Required action: Wherever a line in the records below contains "three", copy that line.

(Extracted records Opens)

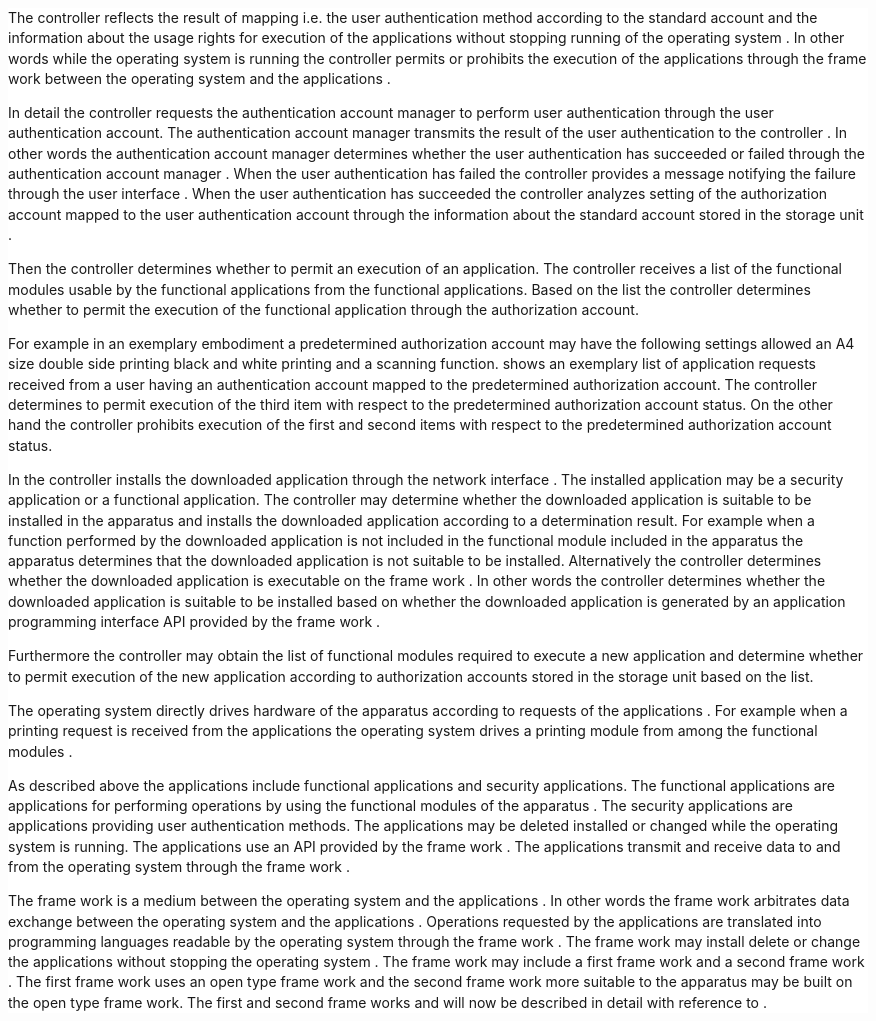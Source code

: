 The controller reflects the result of mapping i.e. the user authentication method according to the standard account and the information about the usage rights for execution of the applications without stopping running of the operating system . In other words while the operating system is running the controller permits or prohibits the execution of the applications through the frame work between the operating system and the applications .

In detail the controller requests the authentication account manager to perform user authentication through the user authentication account. The authentication account manager transmits the result of the user authentication to the controller . In other words the authentication account manager determines whether the user authentication has succeeded or failed through the authentication account manager . When the user authentication has failed the controller provides a message notifying the failure through the user interface . When the user authentication has succeeded the controller analyzes setting of the authorization account mapped to the user authentication account through the information about the standard account stored in the storage unit .

Then the controller determines whether to permit an execution of an application. The controller receives a list of the functional modules usable by the functional applications from the functional applications. Based on the list the controller determines whether to permit the execution of the functional application through the authorization account.

For example in an exemplary embodiment a predetermined authorization account may have the following settings allowed an A4 size double side printing black and white printing and a scanning function. shows an exemplary list of application requests received from a user having an authentication account mapped to the predetermined authorization account. The controller determines to permit execution of the third item with respect to the predetermined authorization account status. On the other hand the controller prohibits execution of the first and second items with respect to the predetermined authorization account status.

In the controller installs the downloaded application through the network interface . The installed application may be a security application or a functional application. The controller may determine whether the downloaded application is suitable to be installed in the apparatus and installs the downloaded application according to a determination result. For example when a function performed by the downloaded application is not included in the functional module included in the apparatus the apparatus determines that the downloaded application is not suitable to be installed. Alternatively the controller determines whether the downloaded application is executable on the frame work . In other words the controller determines whether the downloaded application is suitable to be installed based on whether the downloaded application is generated by an application programming interface API provided by the frame work .

Furthermore the controller may obtain the list of functional modules required to execute a new application and determine whether to permit execution of the new application according to authorization accounts stored in the storage unit based on the list.

The operating system directly drives hardware of the apparatus according to requests of the applications . For example when a printing request is received from the applications the operating system drives a printing module from among the functional modules .

As described above the applications include functional applications and security applications. The functional applications are applications for performing operations by using the functional modules of the apparatus . The security applications are applications providing user authentication methods. The applications may be deleted installed or changed while the operating system is running. The applications use an API provided by the frame work . The applications transmit and receive data to and from the operating system through the frame work .

The frame work is a medium between the operating system and the applications . In other words the frame work arbitrates data exchange between the operating system and the applications . Operations requested by the applications are translated into programming languages readable by the operating system through the frame work . The frame work may install delete or change the applications without stopping the operating system . The frame work may include a first frame work and a second frame work . The first frame work uses an open type frame work and the second frame work more suitable to the apparatus may be built on the open type frame work. The first and second frame works and will now be described in detail with reference to .
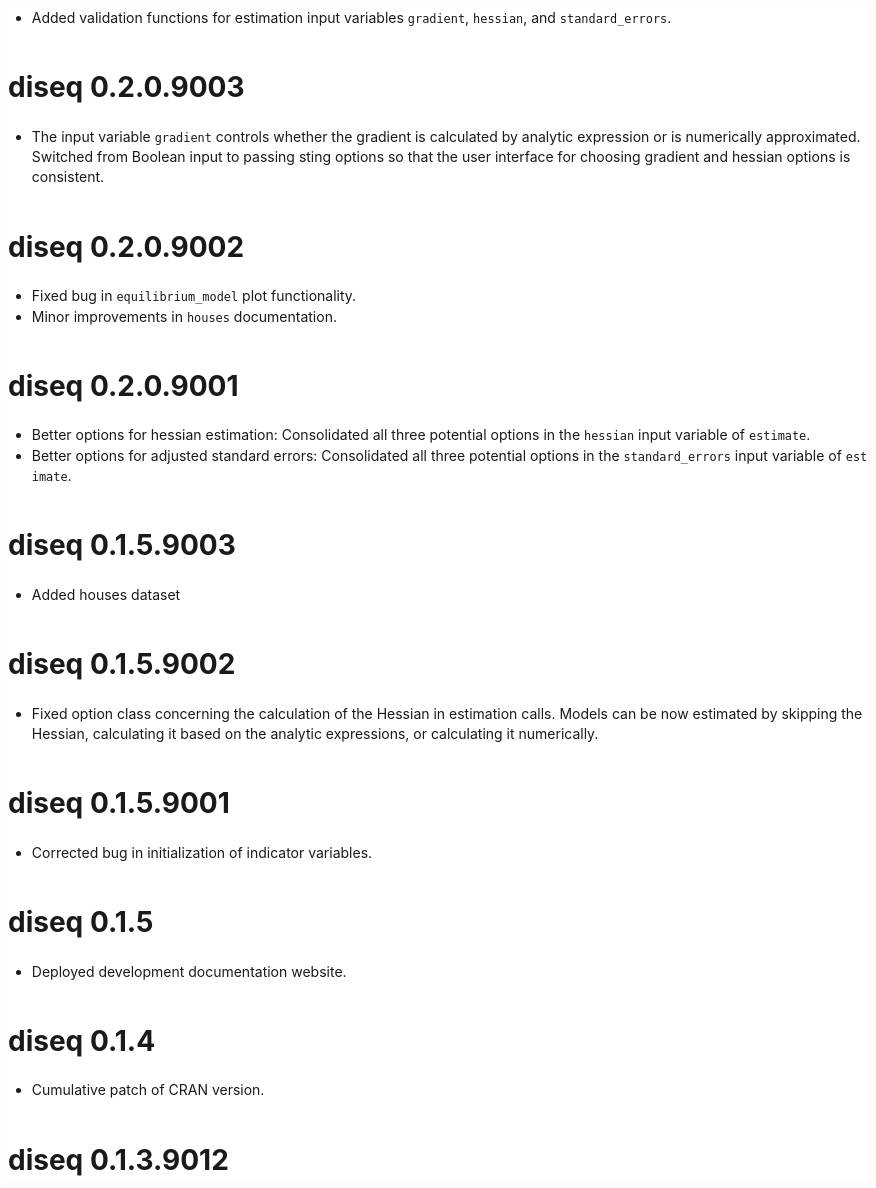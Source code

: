 * Added validation functions for estimation input variables `gradient`, `hessian`, and `standard_errors`. 

# diseq 0.2.0.9003

* The input variable `gradient` controls whether the gradient is calculated by analytic expression or is numerically approximated. Switched from Boolean input to passing sting options so that the user interface for choosing gradient and hessian options is consistent.

# diseq 0.2.0.9002

* Fixed bug in `equilibrium_model` plot functionality.
* Minor improvements in `houses` documentation.

# diseq 0.2.0.9001

* Better options for hessian estimation: Consolidated all three potential options in the `hessian` input variable of `estimate`.
* Better options for adjusted standard errors: Consolidated all three potential options in the `standard_errors` input variable of `estimate`.

# diseq 0.1.5.9003

* Added houses dataset

# diseq 0.1.5.9002

* Fixed option class concerning the calculation of the Hessian in estimation calls. Models can be now estimated by skipping the Hessian, calculating it based on the analytic expressions, or calculating it numerically.

# diseq 0.1.5.9001

* Corrected bug in initialization of indicator variables.

# diseq 0.1.5

* Deployed development documentation website.

# diseq 0.1.4

* Cumulative patch of CRAN version.

# diseq 0.1.3.9012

(Extracted records Closes)

Answer for this exercise:
* Better options for hessian estimation: Consolidated all three potential options in the `hessian` input variable of `estimate`.
* Better options for adjusted standard errors: Consolidated all three potential options in the `standard_errors` input variable of `estimate`.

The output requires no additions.